Administrative duties deflecting from teaching - new survey

By piofficer, Friday, 3rd April 2015 | 0 comments

Teacher workload has increased significantly in recent years and administrative duties are deflecting from the core roles of classroom teaching and learning, according to the findings of a new survey by the Teachers’ Union of Ireland (TUI). The online survey of 545 teachers was carried out by the union in March.

96% of teachers agreed that their workload had increased significantly in recent years, while 97% agreed that they have an increasing amount of work to take home, which impacts on personal time.

Perhaps most telling is a qualitative section which asked teachers to identify issues of most concern in terms of workload. The burden of ever-increasing administrative/bureaucratic duties and usage of the so-called Croke Park and Haddington Road hours repeatedly cropped up as areas of key concern. 

TUI’s Annual Congress takes place in Wexford next week.

Commenting on the findings, TUI General Secretary John MacGabhann said:

‘This survey clearly shows that teacher workload has increased significantly in recent years. In addition, it provides further evidence that classroom teachers are being deflected on a daily basis from their core duties of teaching and learning.

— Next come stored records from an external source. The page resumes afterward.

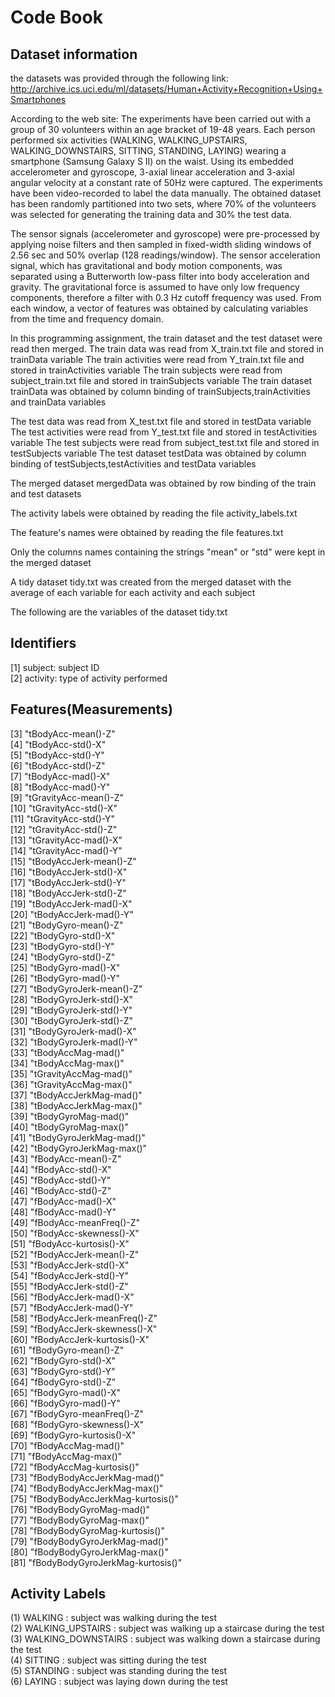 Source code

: # Code Book

## Dataset information

the datasets was provided through the following link:
http://archive.ics.uci.edu/ml/datasets/Human+Activity+Recognition+Using+Smartphones

According to the web site:
The experiments have been carried out with a group of 30 volunteers within an age bracket of 19-48 years. 
Each person performed six activities (WALKING, WALKING_UPSTAIRS, WALKING_DOWNSTAIRS, SITTING, STANDING, LAYING) 
wearing a smartphone (Samsung Galaxy S II) on the waist. Using its embedded accelerometer and gyroscope, 
3-axial linear acceleration and 3-axial angular velocity at a constant rate of 50Hz were captured. 
The experiments have been video-recorded to label the data manually. The obtained dataset has been randomly partitioned into two sets,
where 70% of the volunteers was selected for generating the training data and 30% the test data. 

The sensor signals (accelerometer and gyroscope) were pre-processed by applying noise filters and 
then sampled in fixed-width sliding windows of 2.56 sec and 50% overlap (128 readings/window). 
The sensor acceleration signal, which has gravitational and body motion components, 
was separated using a Butterworth low-pass filter into body acceleration and gravity. 
The gravitational force is assumed to have only low frequency components, therefore a filter with 0.3 Hz cutoff frequency was used. 
From each window, a vector of features was obtained by calculating variables from the time and frequency domain.

In this programming assignment, the train dataset and the test dataset were read then merged.
The train data was read from X_train.txt file and stored in trainData variable
The train activities were read from Y_train.txt file and stored in trainActivities variable
The train subjects were read from subject_train.txt file and stored in trainSubjects variable
The train dataset trainData was obtained by column binding of trainSubjects,trainActivities and trainData variables

The test data was read from X_test.txt file and stored in testData variable
The test activities were read from Y_test.txt file and stored in testActivities variable
The test subjects were read from subject_test.txt file and stored in testSubjects variable
The test dataset testData was obtained by column binding of testSubjects,testActivities and testData variables

The merged dataset mergedData was obtained by row binding of the train and test datasets

The activity labels were obtained by reading the file activity_labels.txt

The feature's names were obtained by reading the file features.txt

Only the columns names containing the strings "mean" or "std" were kept in the merged dataset

A tidy dataset tidy.txt was created from the merged dataset with the average of each variable for each activity and each subject

The following are the variables of the dataset tidy.txt

## Identifiers
  
[1]                 subject: subject ID  
[2]                 activity: type of activity performed   
  
## Features(Measurements)
              
[3]                   "tBodyAcc-mean()-Z"               
[4]                   "tBodyAcc-std()-X"               
[5]                   "tBodyAcc-std()-Y"                
[6]                   "tBodyAcc-std()-Z"               
[7]                   "tBodyAcc-mad()-X"                
[8]                   "tBodyAcc-mad()-Y"               
[9]                   "tGravityAcc-mean()-Z"            
[10]                   "tGravityAcc-std()-X"            
[11]                   "tGravityAcc-std()-Y"             
[12]                  "tGravityAcc-std()-Z"            
[13]                  "tGravityAcc-mad()-X"             
[14]                  "tGravityAcc-mad()-Y"            
[15]                  "tBodyAccJerk-mean()-Z"           
[16]                  "tBodyAccJerk-std()-X"           
[17]                  "tBodyAccJerk-std()-Y"            
[18]                  "tBodyAccJerk-std()-Z"           
[19]                  "tBodyAccJerk-mad()-X"            
[20]                  "tBodyAccJerk-mad()-Y"           
[21]                  "tBodyGyro-mean()-Z"              
[22]                  "tBodyGyro-std()-X"              
[23]                  "tBodyGyro-std()-Y"               
[24]                  "tBodyGyro-std()-Z"              
[25]                  "tBodyGyro-mad()-X"               
[26]                  "tBodyGyro-mad()-Y"              
[27]                  "tBodyGyroJerk-mean()-Z"          
[28]                  "tBodyGyroJerk-std()-X"          
[29]                  "tBodyGyroJerk-std()-Y"           
[30]                  "tBodyGyroJerk-std()-Z"          
[31]                  "tBodyGyroJerk-mad()-X"           
[32]                  "tBodyGyroJerk-mad()-Y"          
[33]                  "tBodyAccMag-mad()"               
[34]                  "tBodyAccMag-max()"              
[35]                  "tGravityAccMag-mad()"            
[36]                  "tGravityAccMag-max()"           
[37]                  "tBodyAccJerkMag-mad()"           
[38]                  "tBodyAccJerkMag-max()"          
[39]                  "tBodyGyroMag-mad()"              
[40]                  "tBodyGyroMag-max()"             
[41]                  "tBodyGyroJerkMag-mad()"          
[42]                  "tBodyGyroJerkMag-max()"         
[43]                  "fBodyAcc-mean()-Z"               
[44]                  "fBodyAcc-std()-X"               
[45]                  "fBodyAcc-std()-Y"                
[46]                  "fBodyAcc-std()-Z"               
[47]                  "fBodyAcc-mad()-X"                
[48]                  "fBodyAcc-mad()-Y"               
[49]                  "fBodyAcc-meanFreq()-Z"           
[50]                  "fBodyAcc-skewness()-X"          
[51]                  "fBodyAcc-kurtosis()-X"           
[52]                  "fBodyAccJerk-mean()-Z"          
[53]                  "fBodyAccJerk-std()-X"            
[54]                  "fBodyAccJerk-std()-Y"           
[55]                  "fBodyAccJerk-std()-Z"            
[56]                  "fBodyAccJerk-mad()-X"           
[57]                  "fBodyAccJerk-mad()-Y"            
[58]                  "fBodyAccJerk-meanFreq()-Z"      
[59]                  "fBodyAccJerk-skewness()-X"       
[60]                  "fBodyAccJerk-kurtosis()-X"      
[61]                  "fBodyGyro-mean()-Z"              
[62]                  "fBodyGyro-std()-X"              
[63]                  "fBodyGyro-std()-Y"               
[64]                  "fBodyGyro-std()-Z"              
[65]                  "fBodyGyro-mad()-X"               
[66]                  "fBodyGyro-mad()-Y"              
[67]                  "fBodyGyro-meanFreq()-Z"          
[68]                  "fBodyGyro-skewness()-X"         
[69]                  "fBodyGyro-kurtosis()-X"         
[70]                  "fBodyAccMag-mad()"              
[71]                  "fBodyAccMag-max()"               
[72]                  "fBodyAccMag-kurtosis()"         
[73]                  "fBodyBodyAccJerkMag-mad()"       
[74]                  "fBodyBodyAccJerkMag-max()"      
[75]                  "fBodyBodyAccJerkMag-kurtosis()"  
[76]                  "fBodyBodyGyroMag-mad()"         
[77]                  "fBodyBodyGyroMag-max()"          
[78]                  "fBodyBodyGyroMag-kurtosis()"    
[79]                  "fBodyBodyGyroJerkMag-mad()"      
[80]                  "fBodyBodyGyroJerkMag-max()"     
[81]                  "fBodyBodyGyroJerkMag-kurtosis()"

## Activity Labels

(1) WALKING : subject was walking during the test  
(2) WALKING_UPSTAIRS : subject was walking up a staircase during the test  
(3) WALKING_DOWNSTAIRS : subject was walking down a staircase during the test  
(4) SITTING : subject was sitting during the test  
(5) STANDING : subject was standing during the test  
(6) LAYING : subject was laying down during the test  

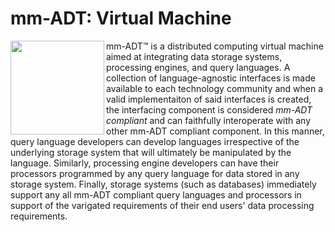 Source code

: # mm-ADT: Virtual Machine

<img src="http://www.mm-adt.org/assets/images/mm-adt-logo.png" align="left" width="150px"> mm-ADT&#8482; is a distributed computing virtual machine aimed at integrating data storage systems, processing engines, and query languages. A collection of language-agnostic interfaces is made available to each technology community and when a valid implementaiton of said interfaces is created, the interfacing component is considered *mm-ADT compliant* and can faithfully interoperate with any other mm-ADT compliant component. In this manner, query language developers can develop languages irrespective of the underlying storage system that will ultimately be manipulated by the language. Similarly, processing engine developers can have their processors programmed by any query language for data stored in any storage system. Finally, storage systems (such as databases) immediately support any all mm-ADT compliant query languages and processors in support of the varigated requirements of their end users' data processing requirements.
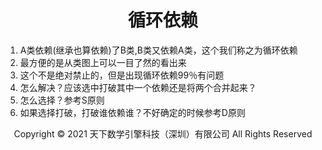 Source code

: # <center>循环依赖</center>

1. A类依赖(继承也算依赖)了B类,B类又依赖A类，这个我们称之为循环依赖
2. 最方便的是从类图上可以一目了然的看出来
3. 这个不是绝对禁止的，但是出现循环依赖99％有问题
4. 怎么解决？应该选中打破其中一个依赖还是将两个合并起来？
5. 怎么选择？参考S原则
6. 如果选择打破，打破谁依赖谁？不好确定的时候参考D原则

<center> Copyright © 2021 天下数学引擎科技（深圳）有限公司 All Rights Reserved</center> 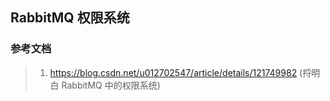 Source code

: ## RabbitMQ 权限系统

### 参考文档
>1. https://blog.csdn.net/u012702547/article/details/121749982 (捋明白 RabbitMQ 中的权限系统) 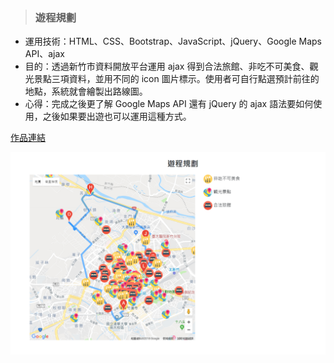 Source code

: > ### 遊程規劃 

* 運用技術：HTML、CSS、Bootstrap、JavaScript、jQuery、Google Maps API、ajax
* 目的：透過新竹市資料開放平台運用 ajax 得到合法旅館、非吃不可美食、觀光景點三項資料，並用不同的 icon 圖片標示。使用者可自行點選預計前往的地點，系統就會繪製出路線圖。
* 心得：完成之後更了解 Google Maps API 還有 jQuery 的 ajax 語法要如何使用，之後如果要出遊也可以運用這種方式。

[作品連結](https://papersblog.azurewebsites.net/TourPlanning/)

![Foo](https://raw.githubusercontent.com/paperhuang/BuildSchool-Front-End/master/Pictures/TourPlanning.png "行事曆") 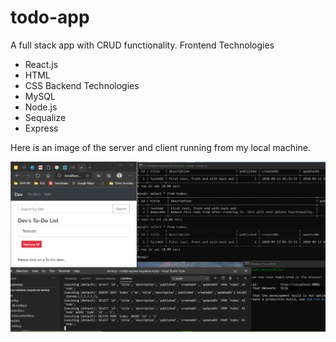 # todo-app
A full stack app with CRUD functionality. 
Frontend Technologies
* React.js
* HTML
* CSS
Backend Technologies
* MySQL
* Node.js
* Sequalize
* Express

Here is an image of the server and client running from my local machine. 

![Image of Yaktocat](https://github.com/DevonAM/todo-app/blob/master/todoapp.png?raw=true)
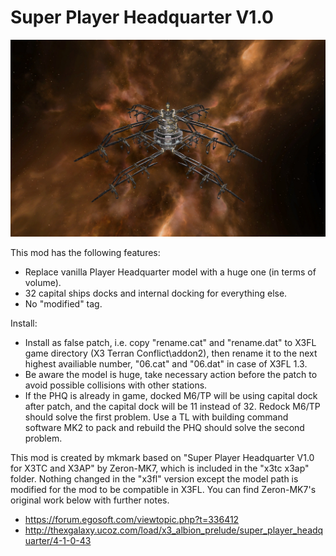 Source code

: # Super Player Headquarter V1.0

![preview](./X3-super-player-headquarter.jpg)

This mod has the following features:
- Replace vanilla Player Headquarter model with a huge one (in terms of volume).
- 32 capital ships docks and internal docking for everything else.
- No "modified" tag.

Install:
- Install as false patch, i.e. copy "rename.cat" and "rename.dat" to X3FL game directory (X3 Terran Conflict\addon2\), then rename it to the next highest availiable number, "06.cat" and "06.dat" in case of X3FL 1.3.
- Be aware the model is huge, take necessary action before the patch to avoid possible collisions with other stations.
- If the PHQ is already in game, docked M6/TP will be using capital dock after patch, and the capital dock will be 11 instead of 32. Redock M6/TP should solve the first problem. Use a TL with building command software MK2 to pack and rebuild the PHQ should solve the second problem.

This mod is created by mkmark based on "Super Player Headquarter V1.0 for X3TC and X3AP" by Zeron-MK7, which is included in the "x3tc x3ap" folder. Nothing changed in the "x3fl" version except the model path is modified for the mod to be compatible in X3FL.
You can find Zeron-MK7's original work below with further notes.
- https://forum.egosoft.com/viewtopic.php?t=336412
- http://thexgalaxy.ucoz.com/load/x3_albion_prelude/super_player_headquarter/4-1-0-43
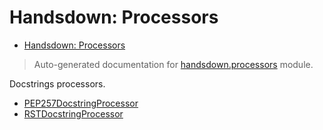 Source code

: # Handsdown: Processors

- [Handsdown: Processors](#handsdown-processors)

> Auto-generated documentation for [handsdown.processors](..//home/vlad/work/vemel/handsdown/handsdown/processors/__init__.py) module.


Docstrings processors.

- [PEP257DocstringProcessor](./handsdown_processors_pep257.md#pep257docstringprocessor)
- [RSTDocstringProcessor](./handsdown_processors_rst.md#rstdocstringprocessor)

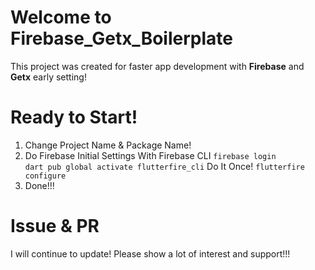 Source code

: # Welcome to Firebase_Getx_Boilerplate

This project was created for faster app development with **Firebase** and **Getx** early setting!

# Ready to Start!
 1. Change Project Name & Package Name!
 2. Do Firebase Initial Settings With Firebase CLI
	`firebase login`	
	`dart pub global activate flutterfire_cli` Do It Once!
	`flutterfire configure`
 3. Done!!!

# Issue & PR
I will continue to update!
Please show a lot of interest and support!!!
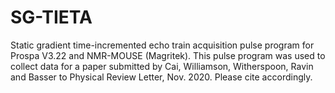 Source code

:# SG-TIETA
Static gradient time-incremented echo train acquisition pulse program for Prospa V3.22 and NMR-MOUSE (Magritek). This pulse program was used to collect data for a paper submitted by Cai, Williamson, Witherspoon, Ravin and Basser to Physical Review Letter, Nov. 2020. Please cite accordingly.

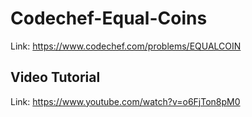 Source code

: # Codechef-Equal-Coins
Link: https://www.codechef.com/problems/EQUALCOIN
## Video Tutorial
Link: https://www.youtube.com/watch?v=o6FjTon8pM0
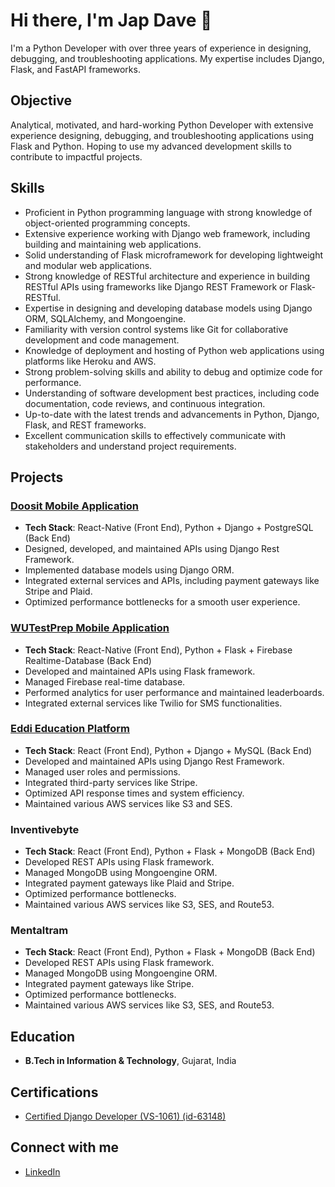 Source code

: # Hi there, I'm Jap Dave 👋

I'm a Python Developer with over three years of experience in designing, debugging, and troubleshooting applications. My expertise includes Django, Flask, and FastAPI frameworks.

## Objective
Analytical, motivated, and hard-working Python Developer with extensive experience designing, debugging, and troubleshooting applications using Flask and Python. Hoping to use my advanced development skills to contribute to impactful projects.

## Skills
- Proficient in Python programming language with strong knowledge of object-oriented programming concepts.
- Extensive experience working with Django web framework, including building and maintaining web applications.
- Solid understanding of Flask microframework for developing lightweight and modular web applications.
- Strong knowledge of RESTful architecture and experience in building RESTful APIs using frameworks like Django REST Framework or Flask-RESTful.
- Expertise in designing and developing database models using Django ORM, SQLAlchemy, and Mongoengine.
- Familiarity with version control systems like Git for collaborative development and code management.
- Knowledge of deployment and hosting of Python web applications using platforms like Heroku and AWS.
- Strong problem-solving skills and ability to debug and optimize code for performance.
- Understanding of software development best practices, including code documentation, code reviews, and continuous integration.
- Up-to-date with the latest trends and advancements in Python, Django, Flask, and REST frameworks.
- Excellent communication skills to effectively communicate with stakeholders and understand project requirements.

## Projects

### [Doosit Mobile Application](https://doosit.app)
- **Tech Stack**: React-Native (Front End), Python + Django + PostgreSQL (Back End)
- Designed, developed, and maintained APIs using Django Rest Framework.
- Implemented database models using Django ORM.
- Integrated external services and APIs, including payment gateways like Stripe and Plaid.
- Optimized performance bottlenecks for a smooth user experience.

### [WUTestPrep Mobile Application](https://wutestprep.com/)
- **Tech Stack**: React-Native (Front End), Python + Flask + Firebase Realtime-Database (Back End)
- Developed and maintained APIs using Flask framework.
- Managed Firebase real-time database.
- Performed analytics for user performance and maintained leaderboards.
- Integrated external services like Twilio for SMS functionalities.

### [Eddi Education Platform](https://www.eddi.nu/)
- **Tech Stack**: React (Front End), Python + Django + MySQL (Back End)
- Developed and maintained APIs using Django Rest Framework.
- Managed user roles and permissions.
- Integrated third-party services like Stripe.
- Optimized API response times and system efficiency.
- Maintained various AWS services like S3 and SES.

### Inventivebyte
- **Tech Stack**: React (Front End), Python + Flask + MongoDB (Back End)
- Developed REST APIs using Flask framework.
- Managed MongoDB using Mongoengine ORM.
- Integrated payment gateways like Plaid and Stripe.
- Optimized performance bottlenecks.
- Maintained various AWS services like S3, SES, and Route53.

### Mentaltram
- **Tech Stack**: React (Front End), Python + Flask + MongoDB (Back End)
- Developed REST APIs using Flask framework.
- Managed MongoDB using Mongoengine ORM.
- Integrated payment gateways like Stripe.
- Optimized performance bottlenecks.
- Maintained various AWS services like S3, SES, and Route53.

## Education
- **B.Tech in Information & Technology**, Gujarat, India

## Certifications
- [Certified Django Developer (VS-1061) (id-63148)](https://www.vskills.in/certification/98001-certified-django-developer-jap-dave)

## Connect with me
- [LinkedIn](https://www.linkedin.com/in/japdave)
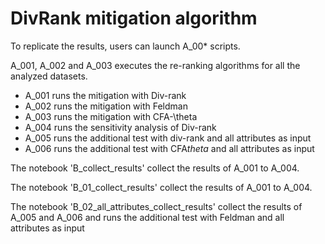 # DivRank mitigation algorithm

To replicate the results, users can launch A_00* scripts.

A_001, A_002 and A_003 executes the re-ranking algorithms for all the analyzed datasets.

- A_001 runs the mitigation with Div-rank
- A_002 runs the mitigation with Feldman
- A_003 runs the mitigation with CFA-\theta
- A_004 runs the sensitivity analysis of Div-rank
- A_005 runs the additional test with div-rank and all attributes as input
- A_006 runs the additional test with CFA$theta$ and all attributes as input

The notebook 'B_collect_results' collect the results of A_001 to A_004.


The notebook 'B_01_collect_results' collect the results of A_001 to A_004.

The notebook 'B_02_all_attributes_collect_results' collect the results of A_005 and A_006 and runs the additional test with Feldman and all attributes as input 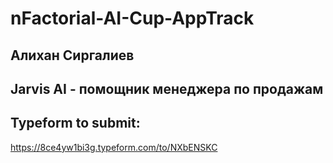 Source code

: # nFactorial-AI-Cup-AppTrack

## Алихан Сиргалиев


## Jarvis AI - помощник менеджера по продажам


## Typeform to submit:
https://8ce4yw1bi3g.typeform.com/to/NXbENSKC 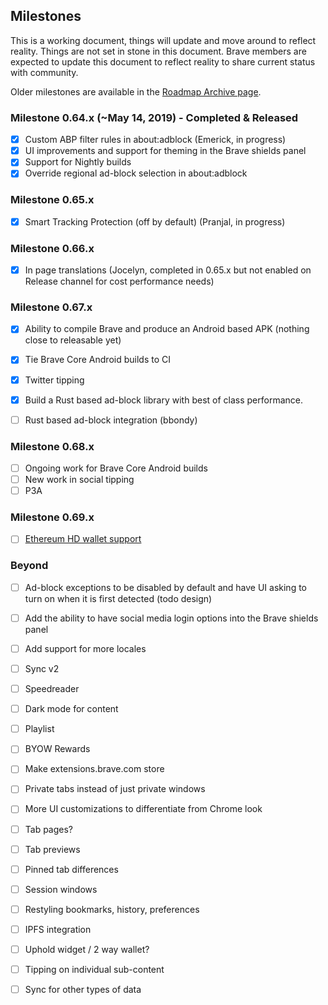 ## Milestones

This is a working document, things will update and move around to reflect reality. 
Things are not set in stone in this document.  Brave members are expected to update this document to reflect reality to share current status with community.

Older milestones are available in the [Roadmap Archive page](https://github.com/brave/brave-browser/wiki/Roadmap-Archive).

### Milestone 0.64.x (~May 14, 2019) - Completed & Released

- [x] Custom ABP filter rules in about:adblock (Emerick, in progress)
- [x] UI improvements and support for theming in the Brave shields panel
- [x] Support for Nightly builds
- [x] Override regional ad-block selection in about:adblock

### Milestone 0.65.x
- [x] Smart Tracking Protection (off by default) (Pranjal, in progress)

### Milestone 0.66.x

- [x] In page translations (Jocelyn, completed in 0.65.x but not enabled on Release channel for cost performance needs)

### Milestone 0.67.x

- [x] Ability to compile Brave and produce an Android based APK (nothing close to releasable yet)
- [x] Tie Brave Core Android builds to CI
- [x] Twitter tipping
- [x] Build a Rust based ad-block library with best of class performance.
- [ ] Rust based ad-block integration (bbondy)


### Milestone 0.68.x

- [ ] Ongoing work for Brave Core Android builds
- [ ] New work in social tipping
- [ ] P3A

### Milestone 0.69.x

- [ ] [Ethereum HD wallet support](https://github.com/brave/brave-browser/issues/4494)

### Beyond

- [ ] Ad-block exceptions to be disabled by default and have UI asking to turn on when it is first detected (todo design)
- [ ] Add the ability to have social media login options into the Brave shields panel
- [ ] Add support for more locales
- [ ] Sync v2
- [ ] Speedreader
- [ ] Dark mode for content
- [ ] Playlist
- [ ] BYOW Rewards
- [ ] Make extensions.brave.com store
- [ ] Private tabs instead of just private windows
- [ ] More UI customizations to differentiate from Chrome look
- [ ] Tab pages?
- [ ] Tab previews
- [ ] Pinned tab differences
- [ ] Session windows
- [ ] Restyling bookmarks, history, preferences
- [ ] IPFS integration
- [ ] Uphold widget / 2 way wallet?
- [ ] Tipping on individual sub-content
- [ ] Sync for other types of data

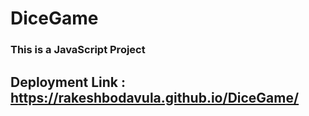 # DiceGame

### This is a JavaScript Project

## Deployment Link : https://rakeshbodavula.github.io/DiceGame/
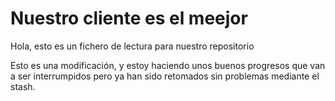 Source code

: # Nuestro cliente es el meejor

Hola, esto es un fichero de lectura para nuestro repositorio

Esto es una modificación, y estoy haciendo unos buenos progresos que van a ser interrumpidos pero ya han sido retomados sin problemas mediante el stash. 
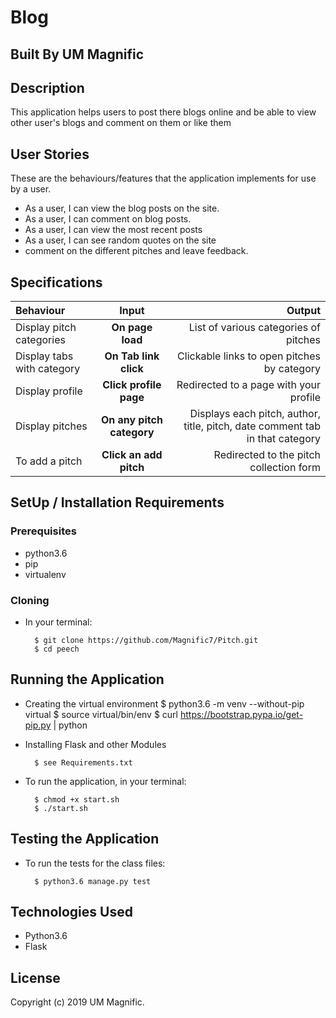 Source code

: # Blog
## Built By UM Magnific
## Description
This application helps users to post there blogs online and be able to view other user's blogs and comment on them or like them
## User Stories
These are the behaviours/features that the application implements for use by a user.

* As a user, I can view the blog posts on the site.
* As a user, I can comment on blog posts.
* As a user, I can view the most recent posts
* As a user, I can see random quotes on the site
* comment on the different pitches and leave feedback.

## Specifications
| Behaviour | Input | Output |
| :---------------- | :---------------: | ------------------: |
| Display pitch categories | **On page load** | List of various categories of pitches |
| Display tabs with  category | **On Tab link click** | Clickable links to open pitches by category |
| Display profile | **Click profile page** | Redirected to a page with your profile |
| Display pitches | **On any pitch category** | Displays each pitch, author, title, pitch, date comment tab in that category |
| To add a pitch  | **Click an add pitch** | Redirected to the pitch collection form|


## SetUp / Installation Requirements
### Prerequisites
* python3.6
* pip
* virtualenv

### Cloning
* In your terminal:

        $ git clone https://github.com/Magnific7/Pitch.git
        $ cd peech

## Running the Application
* Creating the virtual environment
        $ python3.6 -m venv --without-pip virtual
        $ source virtual/bin/env
        $ curl https://bootstrap.pypa.io/get-pip.py | python

* Installing Flask and other Modules

        $ see Requirements.txt
* To run the application, in your terminal:

        $ chmod +x start.sh
        $ ./start.sh
## Testing the Application
* To run the tests for the class files:

        $ python3.6 manage.py test

## Technologies Used
* Python3.6
* Flask

## License

Copyright (c) 2019 UM Magnific.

Findings illustrate that the work of teachers has become excessively administrative in nature, with an ever-increasing raft of legal and reporting demands. 88% of teachers listed administrative duties as having increased as a proportion of workload over the last five years, with 89% recording an increase in workload relating to participation in school development planning. 92% of teachers logged an increase in working outside of timetabled hours.

The results will come as little surprise to teachers. Schools have been hit with a series of cutbacks over the last seven years. The pupil-teacher-ratio has been worsened, middle-management structures have been substantially dismantled and supports and programmes that benefited vulnerable students have been abolished or cut back. In addition to damaging the service to students, these anti-educational measures have increased teacher workload and have diminished schools’ effectiveness.

On top of this, the volume of legal and reporting demands imposed on teachers has grown exponentially. Indeed, capacity at teacher and school levels to deal with new additional work was among the key factors for teachers in giving an overwhelming mandate for industrial action against the roll-out of the Framework for Junior Cycle. Quite simply, teachers can give no more.

Teachers are also frustrated and disillusioned by the extra hours required under the Croke Park and Haddington Road Agreements and their current usage.

In terms of timetabled hours, it is already clear that Irish teachers work far above the OECD average. The number of teaching hours per annum for Irish second level teachers is 735, which is far in excess (9%) of the OECD average of 675 (OECD lower secondary average: 694; OECD upper secondary average: 655). By way of a local comparison, the number of teaching hours per annum in England is 692 hours, or 6% less. 

Ultimately, students lose out when time is stolen from teaching and learning. If the country truly aspires to providing a world class education system, teachers must be relieved of the intolerable, intrusive and frequently unnecessary administrative burden that has accumulated over recent years. Excessive form-filling and box-ticking are a damaging distraction from the traditional, core values of teaching.’